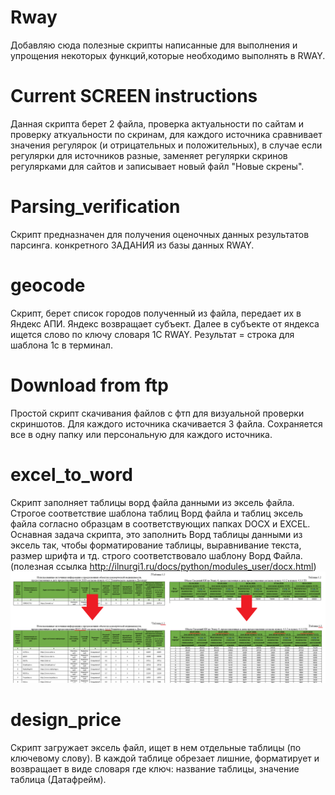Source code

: # Rway
Добавляю сюда полезные скрипты написанные для выполнения и упрощения некоторых функций,которые необходимо выполнять в RWAY.

# Current SCREEN instructions
Данная скрипта берет 2 файла, проверка актуальности по сайтам и проверку аткуальности по скринам,
для каждого источника сравнивает  значения регулярок (и отрицательных и положительных), в случае если регулярки
для источников разные,  заменяет регулярки скринов  регулярками для сайтов и записывает новый файл "Новые скрены". 

# Parsing_verification
Скрипт предназначен для  получения оценочных данных результатов парсинга. конкретного ЗАДАНИЯ из базы данных RWAY.

# geocode
Скрипт, берет список  городов полученный из файла, передает их в Яндекс АПИ. Яндекс возвращает субъект. Далее в субъекте от яндекса ищется слово  по ключу словаря 1С RWAY. Результат = строка для шаблона 1с в терминал.

# Download from ftp
Простой скрипт скачивания файлов  с фтп для визуальной проверки скриншотов. Для каждого источника скачивается 3 файла. Сохраняется все в одну папку или персональную для каждого источника.

# excel_to_word
Скрипт заполняет таблицы ворд файла данными из эксель файла. Строгое соответствие шаблона таблиц Ворд файла и таблиц эксель файла согласно образцам в соответствующих папках DOCX и EXCEL. Оснавная задача скрипта, это заполнить Ворд таблицы данными из эксель так, чтобы форматирование таблицы, выравнивание текста, размер шрифта и тд. строго соответствовало шаблону Ворд Файла. (полезная ссылка http://ilnurgi1.ru/docs/python/modules_user/docx.html)
![Image alt](https://github.com/FF7FSystem/Rway/blob/master/excel_to_word/excel_to_word_2.png)

# design_price
Скрипт  загружает эксель файл, ищет в нем отдельные таблицы (по ключевому слову). В каждой таблице обрезает лишние, форматирует и возвращает в виде словаря где ключ: название таблицы, значение таблица (Датафрейм).

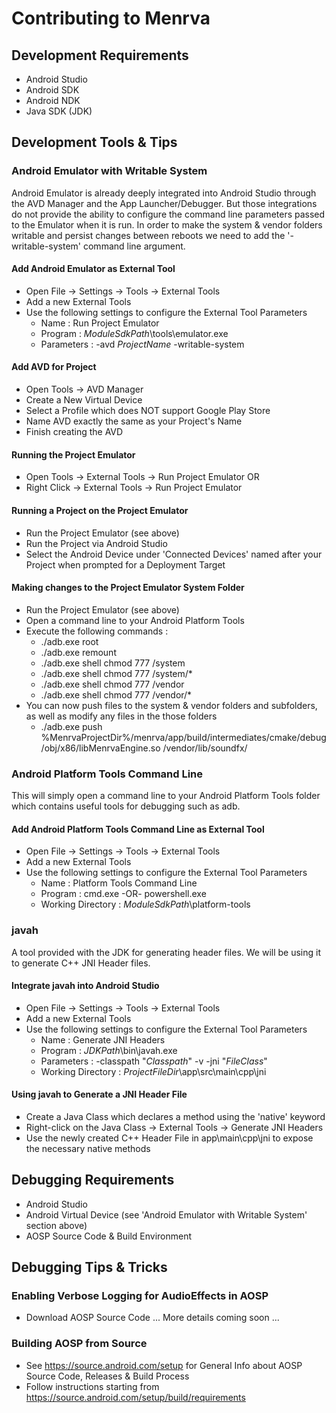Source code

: # Contributing to Menrva

## Development Requirements
  - Android Studio
  - Android SDK
  - Android NDK
  - Java SDK (JDK)

## Development Tools & Tips

### Android Emulator with Writable System
Android Emulator is already deeply integrated into Android Studio through the AVD Manager and the App Launcher/Debugger.  But those integrations do not provide the ability to configure the command line parameters passed to the Emulator when it is run.  In order to make the system & vendor folders writable and persist changes between reboots we need to add the '-writable-system' command line argument.

#### Add Android Emulator as External Tool
  - Open File -> Settings -> Tools -> External Tools
  - Add a new External Tools
  - Use the following settings to configure the External Tool Parameters
    * Name : Run Project Emulator
    * Program : $ModuleSdkPath$\tools\emulator.exe
    * Parameters : -avd $ProjectName$ -writable-system

#### Add AVD for Project
  - Open Tools -> AVD Manager
  - Create a New Virtual Device
  - Select a Profile which does NOT support Google Play Store
  - Name AVD exactly the same as your Project's Name
  - Finish creating the AVD

#### Running the Project Emulator
  - Open Tools -> External Tools -> Run Project Emulator
  OR
  - Right Click -> External Tools -> Run Project Emulator

#### Running a Project on the Project Emulator
  - Run the Project Emulator (see above)
  - Run the Project via Android Studio
  - Select the Android Device under 'Connected Devices' named after your Project when prompted for a Deployment Target

#### Making changes to the Project Emulator System Folder
  - Run the Project Emulator (see above)
  - Open a command line to your Android Platform Tools
  - Execute the following commands :
    * ./adb.exe root
    * ./adb.exe remount
    * ./adb.exe shell chmod 777 /system
    * ./adb.exe shell chmod 777 /system/*
    * ./adb.exe shell chmod 777 /vendor
    * ./adb.exe shell chmod 777 /vendor/*
  - You can now push files to the system & vendor folders and subfolders, as well as modify any files in the those folders
    * ./adb.exe push %MenrvaProjectDir%/menrva/app/build/intermediates/cmake/debug/obj/x86/libMenrvaEngine.so /vendor/lib/soundfx/

### Android Platform Tools Command Line
This will simply open a command line to your Android Platform Tools folder which contains useful tools for debugging such as adb.

#### Add Android Platform Tools Command Line as External Tool
  - Open File -> Settings -> Tools -> External Tools
  - Add a new External Tools
  - Use the following settings to configure the External Tool Parameters
    * Name : Platform Tools Command Line
    * Program : cmd.exe -OR- powershell.exe
    * Working Directory : $ModuleSdkPath$\platform-tools

### javah
A tool provided with the JDK for generating header files.  We will be using it to generate C++ JNI Header files.

#### Integrate javah into Android Studio
  - Open File -> Settings -> Tools -> External Tools
  - Add a new External Tools
  - Use the following settings to configure the External Tool Parameters
    * Name : Generate JNI Headers
    * Program : $JDKPath$\bin\javah.exe
    * Parameters : -classpath "$Classpath$" -v -jni "$FileClass$"
    * Working Directory : $ProjectFileDir$\app\src\main\cpp\jni

#### Using javah to Generate a JNI Header File
  - Create a Java Class which declares a method using the 'native' keyword
  - Right-click on the Java Class -> External Tools -> Generate JNI Headers
  - Use the newly created C++ Header File in app\main\cpp\jni to expose the necessary native methods

## Debugging Requirements
  - Android Studio
  - Android Virtual Device (see 'Android Emulator with Writable System' section above)
  - AOSP Source Code & Build Environment

## Debugging Tips & Tricks
  
### Enabling Verbose Logging for AudioEffects in AOSP
  - Download AOSP Source Code
  ... More details coming soon ...
  
### Building AOSP from Source
  - See https://source.android.com/setup for General Info about AOSP Source Code, Releases & Build Process
  - Follow instructions starting from https://source.android.com/setup/build/requirements
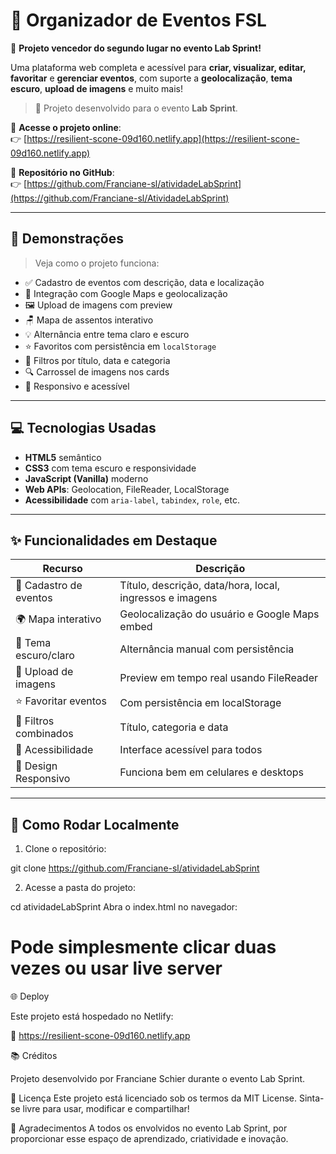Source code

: # 🎉 Organizador de Eventos FSL

🎉 **Projeto vencedor do segundo lugar no evento Lab Sprint!**


Uma plataforma web completa e acessível para **criar, visualizar, editar, favoritar** e **gerenciar eventos**, com suporte a **geolocalização**, **tema escuro**, **upload de imagens** e muito mais!

> 🚀 Projeto desenvolvido para o evento **Lab Sprint**.

🔗 **Acesse o projeto online**:  
👉 [https://resilient-scone-09d160.netlify.app](https://resilient-scone-09d160.netlify.app)

📂 **Repositório no GitHub**:  
👉 [https://github.com/Franciane-sl/atividadeLabSprint](https://github.com/Franciane-sl/AtividadeLabSprint)

---

## 📸 Demonstrações

> Veja como o projeto funciona:

- ✅ Cadastro de eventos com descrição, data e localização
- 🧭 Integração com Google Maps e geolocalização
- 🖼️ Upload de imagens com preview
- 🪑 Mapa de assentos interativo
- 💡 Alternância entre tema claro e escuro
- ⭐ Favoritos com persistência em `localStorage`
- 🎯 Filtros por título, data e categoria
- 🔍 Carrossel de imagens nos cards
- 📱 Responsivo e acessível

---

## 💻 Tecnologias Usadas

- **HTML5** semântico
- **CSS3** com tema escuro e responsividade
- **JavaScript (Vanilla)** moderno
- **Web APIs**: Geolocation, FileReader, LocalStorage
- **Acessibilidade** com `aria-label`, `tabindex`, `role`, etc.

---

## ✨ Funcionalidades em Destaque

| Recurso | Descrição |
|--------|------------|
| 🎫 Cadastro de eventos | Título, descrição, data/hora, local, ingressos e imagens |
| 🌍 Mapa interativo | Geolocalização do usuário e Google Maps embed |
| 🎨 Tema escuro/claro | Alternância manual com persistência |
| 📁 Upload de imagens | Preview em tempo real usando FileReader |
| ⭐ Favoritar eventos | Com persistência em localStorage |
| 🔎 Filtros combinados | Título, categoria e data |
| 🧭 Acessibilidade | Interface acessível para todos |
| 📱 Design Responsivo | Funciona bem em celulares e desktops |

---

## 🚀 Como Rodar Localmente

1. Clone o repositório:

git clone https://github.com/Franciane-sl/atividadeLabSprint

2. Acesse a pasta do projeto:

cd atividadeLabSprint
Abra o index.html no navegador:

# Pode simplesmente clicar duas vezes ou usar live server

🌐 Deploy

Este projeto está hospedado no Netlify:

🔗 https://resilient-scone-09d160.netlify.app

📚 Créditos

Projeto desenvolvido por Franciane Schier durante o evento Lab Sprint.

📄 Licença
Este projeto está licenciado sob os termos da MIT License.
Sinta-se livre para usar, modificar e compartilhar!

🙌 Agradecimentos
A todos os envolvidos no evento Lab Sprint, por proporcionar esse espaço de aprendizado, criatividade e inovação.


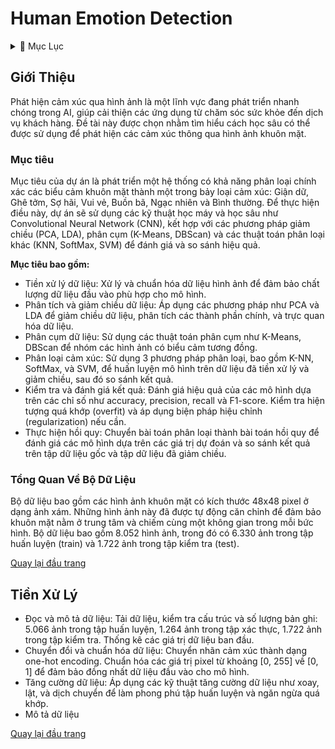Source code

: <a name="top"></a>

# **Human Emotion Detection**

<details>
  <summary>📖 Mục Lục</summary>

  1. [Giới Thiệu](#giới-thiệu)
  2. [Tiền Xử Lý](#tiền-xử-lý)

</details>

## Giới Thiệu
Phát hiện cảm xúc qua hình ảnh là một lĩnh vực đang phát triển nhanh chóng trong AI, giúp cải thiện các ứng dụng từ chăm sóc sức khỏe đến dịch vụ khách hàng. Đề tài này được chọn nhằm tìm hiểu cách học sâu có thể được sử dụng để phát hiện các cảm xúc thông qua hình ảnh khuôn mặt.

### Mục tiêu
Mục tiêu của dự án là phát triển một hệ thống có khả năng phân loại chính xác các biểu cảm khuôn mặt thành một trong bảy loại cảm xúc: Giận dữ, Ghê tởm, Sợ hãi, Vui vẻ, Buồn bã, Ngạc nhiên và Bình thường. Để thực hiện điều này, dự án sẽ sử dụng các kỹ thuật học máy và học sâu như Convolutional Neural Network (CNN), kết hợp với các phương pháp giảm chiều (PCA, LDA), phân cụm (K-Means, DBScan) và các thuật toán phân loại khác (KNN, SoftMax, SVM) để đánh giá và so sánh hiệu quả.

**Mục tiêu bao gồm:**
- Tiền xử lý dữ liệu: Xử lý và chuẩn hóa dữ liệu hình ảnh để đảm bảo chất lượng dữ liệu đầu vào phù hợp cho mô hình.
- Phân tích và giảm chiều dữ liệu: Áp dụng các phương pháp như PCA và LDA để giảm chiều dữ liệu, phân tích các thành phần chính, và trực quan hóa dữ liệu.
- Phân cụm dữ liệu: Sử dụng các thuật toán phân cụm như K-Means, DBScan để nhóm các hình ảnh có biểu cảm tương đồng.
- Phân loại cảm xúc: Sử dụng 3 phương pháp phân loại, bao gồm K-NN, SoftMax, và SVM, để huấn luyện mô hình trên dữ liệu đã tiền xử lý và giảm chiều, sau đó so sánh kết quả.
- Kiểm tra và đánh giá kết quả: Đánh giá hiệu quả của các mô hình dựa trên các chỉ số như accuracy, precision, recall và F1-score. Kiểm tra hiện tượng quá khớp (overfit) và áp dụng biện pháp hiệu chỉnh (regularization) nếu cần.
- Thực hiện hồi quy: Chuyển bài toán phân loại thành bài toán hồi quy để đánh giá các mô hình dựa trên các giá trị dự đoán và so sánh kết quả trên tập dữ liệu gốc và tập dữ liệu đã giảm chiều.

### Tổng Quan Về Bộ Dữ Liệu
Bộ dữ liệu bao gồm các hình ảnh khuôn mặt có kích thước 48x48 pixel ở dạng ảnh xám. Những hình ảnh này đã được tự động căn chỉnh để đảm bảo khuôn mặt nằm ở trung tâm và chiếm cùng một không gian trong mỗi bức hình. Bộ dữ liệu bao gồm 8.052 hình ảnh, trong đó có 6.330 ảnh trong tập huấn luyện (train) và 1.722 ảnh trong tập kiểm tra (test).

[Quay lại đầu trang](#top)

## Tiền Xử Lý
- Đọc và mô tả dữ liệu:
Tải dữ liệu, kiểm tra cấu trúc và số lượng bản ghi: 5.066 ảnh trong tập huấn luyện, 1.264 ảnh trong tập xác thực, 1.722 ảnh trong tập kiểm tra. Thống kê các giá trị dữ liệu ban đầu.
- Chuyển đổi và chuẩn hóa dữ liệu:
Chuyển nhãn cảm xúc thành dạng one-hot encoding.
Chuẩn hóa các giá trị pixel từ khoảng [0, 255] về [0, 1] để đảm bảo đồng nhất dữ liệu đầu vào cho mô hình.
- Tăng cường dữ liệu:
Áp dụng các kỹ thuật tăng cường dữ liệu như xoay, lật, và dịch chuyển để làm phong phú tập huấn luyện và ngăn ngừa quá khớp.
- Mô tả dữ liệu

[Quay lại đầu trang](#top)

Task description |
Copy word for word each line of the data above, from the first through the one containing "# Download from ftp", and include no pictures.

Written answer |
Source code

: # Rway
Добавляю сюда полезные скрипты написанные для выполнения и упрощения некоторых функций,которые необходимо выполнять в RWAY.

# Current SCREEN instructions
Данная скрипта берет 2 файла, проверка актуальности по сайтам и проверку аткуальности по скринам,
для каждого источника сравнивает  значения регулярок (и отрицательных и положительных), в случае если регулярки
для источников разные,  заменяет регулярки скринов  регулярками для сайтов и записывает новый файл "Новые скрены". 

# Parsing_verification
Скрипт предназначен для  получения оценочных данных результатов парсинга. конкретного ЗАДАНИЯ из базы данных RWAY.

# geocode
Скрипт, берет список  городов полученный из файла, передает их в Яндекс АПИ. Яндекс возвращает субъект. Далее в субъекте от яндекса ищется слово  по ключу словаря 1С RWAY. Результат = строка для шаблона 1с в терминал.

# Download from ftp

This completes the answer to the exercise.